#### [Task to complete]
Each entry below is to be reproduced exactly, though any pictures it holds must be omitted.

Pictures paired with source code
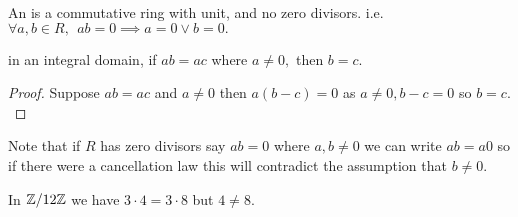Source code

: \documentclass[a4paper]{article}
\begin{document}
\begin{definition}
    An  is a commutative ring with unit, and no zero divisors. i.e. $\forall a,b\in R,~~ab=0\implies a=0\lor b=0.$
\end{definition}
\begin{proposition}
     in an integral domain, if $ab=ac$ where $a\neq0,$ then $b=c.$
    \begin{proof}
        Suppose $ab=ac$ and $a\neq0$ then $a(b-c)=0$ as $a\neq 0,b-c=0$ so $b=c.$
    \end{proof}
\end{proposition}
Note that if $R$ has zero divisors say $ab=0$ where $a,b\neq0$ we can write $ab=a0$ so if there were a cancellation law this will contradict the assumption that $b\neq0.$

In $\mathbb{Z}/12\mathbb{Z}$ we have $3\cdot 4=3\cdot 8$ but $4\neq8.$
\end{document}
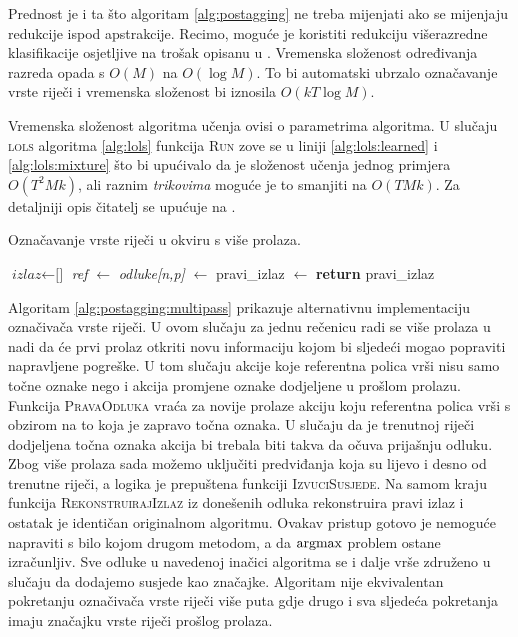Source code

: Prednost je i ta što algoritam \ref{alg:postagging} ne treba mijenjati ako se
mijenjaju redukcije ispod apstrakcije. Recimo, moguće je koristiti redukciju
višerazredne klasifikacije osjetljive na trošak opisanu u
\citep{beygelzimer2009error}. Vremenska složenost određivanja razreda opada s
$O(M)$ na $O(\log M)$. To bi automatski ubrzalo označavanje vrste riječi i
vremenska složenost bi iznosila $O(k T \log M)$.

Vremenska složenost algoritma učenja ovisi o parametrima algoritma. U slučaju
\textsc{lols} algoritma \ref{alg:lols} funkcija \textsc{Run} zove se u liniji
\ref{alg:lols:learned} i \ref{alg:lols:mixture} što bi upućivalo da je složenost
učenja jednog primjera $O(T ^ 2 M k)$, ali raznim \textit{trikovima} moguće je
to smanjiti na $O(T M k)$. Za detaljniji opis čitatelj se upućuje na
\citep{daume14lts}.

\begin{algorithm}
\caption{Označavanje vrste riječi u \lts{} okviru s više prolaza.}\label{alg:postagging:multipass}
\begin{algorithmic}[1]
\State $\textit{izlaz} \gets \text{[]}$
    \State \textit{ref} $\gets$ 
    \State \textit{odluke[n,p]} $\gets$ 
  \EndFor
\EndFor
\State pravi\_izlaz $\gets$ 
\State {}
\State \textbf{return} pravi\_izlaz
\EndFunction
\end{algorithmic}
\end{algorithm}

Algoritam \ref{alg:postagging:multipass} prikazuje alternativnu implementaciju
označivača vrste riječi. U ovom slučaju za jednu rečenicu radi se više prolaza u
nadi da će prvi prolaz otkriti novu informaciju kojom bi sljedeći mogao
popraviti napravljene pogreške. U tom slučaju akcije koje referentna polica vrši
nisu samo točne oznake nego i akcija promjene oznake dodjeljene u prošlom
prolazu. Funkcija \textsc{PravaOdluka} vraća za novije prolaze akciju koju
referentna polica vrši s obzirom na to koja je zapravo točna oznaka. U slučaju
da je trenutnoj riječi dodjeljena točna oznaka akcija bi trebala biti takva da
očuva prijašnju odluku. Zbog više prolaza sada možemo uključiti predviđanja koja
su lijevo i desno od trenutne riječi, a logika je prepuštena funkciji
\textsc{IzvuciSusjede}. Na samom kraju funkcija \textsc{RekonstruirajIzlaz} iz
donešenih odluka rekonstruira pravi izlaz i ostatak je identičan originalnom
algoritmu. Ovakav pristup gotovo je nemoguće napraviti s bilo kojom drugom
metodom, a da $\operatorname*{argmax}$ problem ostane izračunljiv. Sve odluke u navedenoj
inačici algoritma se i dalje vrše združeno u slučaju da dodajemo susjede kao
značajke. Algoritam nije ekvivalentan pokretanju označivača vrste riječi više
puta gdje drugo i sva sljedeća pokretanja imaju značajku vrste riječi prošlog
prolaza.
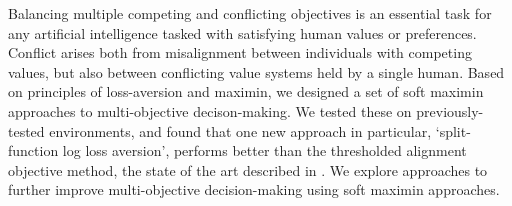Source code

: 
Balancing multiple competing and conflicting objectives is an essential task for any artificial intelligence tasked with satisfying human values or preferences. Conflict arises both from misalignment between individuals with competing values, but also between conflicting value systems held by a single human. Based on principles of loss-aversion and maximin, we designed a set of soft maximin approaches to multi-objective decison-making. We tested these on previously-tested environments, and found that one new approach in particular, `split-function log loss aversion', performs better than the thresholded alignment objective method, the state of the art described in \cite{vamplew_potential-based_2021}. We explore approaches to further improve multi-objective decision-making using soft maximin approaches.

#### [Answer box]
Source code

: \documentclass[a4paper]{article}
\begin{document}
\begin{definition}
    An  is a commutative ring with unit, and no zero divisors. i.e. $\forall a,b\in R,~~ab=0\implies a=0\lor b=0.$
\end{definition}
\begin{proposition}
     in an integral domain, if $ab=ac$ where $a\neq0,$ then $b=c.$
    \begin{proof}
        Suppose $ab=ac$ and $a\neq0$ then $a(b-c)=0$ as $a\neq 0,b-c=0$ so $b=c.$
    \end{proof}
\end{proposition}
Note that if $R$ has zero divisors say $ab=0$ where $a,b\neq0$ we can write $ab=a0$ so if there were a cancellation law this will contradict the assumption that $b\neq0.$

In $\mathbb{Z}/12\mathbb{Z}$ we have $3\cdot 4=3\cdot 8$ but $4\neq8.$
\end{document}
Source code

: Prednost je i ta što algoritam \ref{alg:postagging} ne treba mijenjati ako se
mijenjaju redukcije ispod apstrakcije. Recimo, moguće je koristiti redukciju
višerazredne klasifikacije osjetljive na trošak opisanu u
\citep{beygelzimer2009error}. Vremenska složenost određivanja razreda opada s
$O(M)$ na $O(\log M)$. To bi automatski ubrzalo označavanje vrste riječi i
vremenska složenost bi iznosila $O(k T \log M)$.

Vremenska složenost algoritma učenja ovisi o parametrima algoritma. U slučaju
\textsc{lols} algoritma \ref{alg:lols} funkcija \textsc{Run} zove se u liniji
\ref{alg:lols:learned} i \ref{alg:lols:mixture} što bi upućivalo da je složenost
učenja jednog primjera $O(T ^ 2 M k)$, ali raznim \textit{trikovima} moguće je
to smanjiti na $O(T M k)$. Za detaljniji opis čitatelj se upućuje na
\citep{daume14lts}.

\begin{algorithm}
\caption{Označavanje vrste riječi u \lts{} okviru s više prolaza.}\label{alg:postagging:multipass}
\begin{algorithmic}[1]
\State $\textit{izlaz} \gets \text{[]}$
    \State \textit{ref} $\gets$ 
    \State \textit{odluke[n,p]} $\gets$ 
  \EndFor
\EndFor
\State pravi\_izlaz $\gets$ 
\State {}
\State \textbf{return} pravi\_izlaz
\EndFunction
\end{algorithmic}
\end{algorithm}

Algoritam \ref{alg:postagging:multipass} prikazuje alternativnu implementaciju
označivača vrste riječi. U ovom slučaju za jednu rečenicu radi se više prolaza u
nadi da će prvi prolaz otkriti novu informaciju kojom bi sljedeći mogao
popraviti napravljene pogreške. U tom slučaju akcije koje referentna polica vrši
nisu samo točne oznake nego i akcija promjene oznake dodjeljene u prošlom
prolazu. Funkcija \textsc{PravaOdluka} vraća za novije prolaze akciju koju
referentna polica vrši s obzirom na to koja je zapravo točna oznaka. U slučaju
da je trenutnoj riječi dodjeljena točna oznaka akcija bi trebala biti takva da
očuva prijašnju odluku. Zbog više prolaza sada možemo uključiti predviđanja koja
su lijevo i desno od trenutne riječi, a logika je prepuštena funkciji
\textsc{IzvuciSusjede}. Na samom kraju funkcija \textsc{RekonstruirajIzlaz} iz
donešenih odluka rekonstruira pravi izlaz i ostatak je identičan originalnom
algoritmu. Ovakav pristup gotovo je nemoguće napraviti s bilo kojom drugom
metodom, a da $\operatorname*{argmax}$ problem ostane izračunljiv. Sve odluke u navedenoj
inačici algoritma se i dalje vrše združeno u slučaju da dodajemo susjede kao
značajke. Algoritam nije ekvivalentan pokretanju označivača vrste riječi više
puta gdje drugo i sva sljedeća pokretanja imaju značajku vrste riječi prošlog
prolaza.
Source code

: 
Balancing multiple competing and conflicting objectives is an essential task for any artificial intelligence tasked with satisfying human values or preferences. Conflict arises both from misalignment between individuals with competing values, but also between conflicting value systems held by a single human. Based on principles of loss-aversion and maximin, we designed a set of soft maximin approaches to multi-objective decison-making. We tested these on previously-tested environments, and found that one new approach in particular, `split-function log loss aversion', performs better than the thresholded alignment objective method, the state of the art described in \cite{vamplew_potential-based_2021}. We explore approaches to further improve multi-objective decision-making using soft maximin approaches.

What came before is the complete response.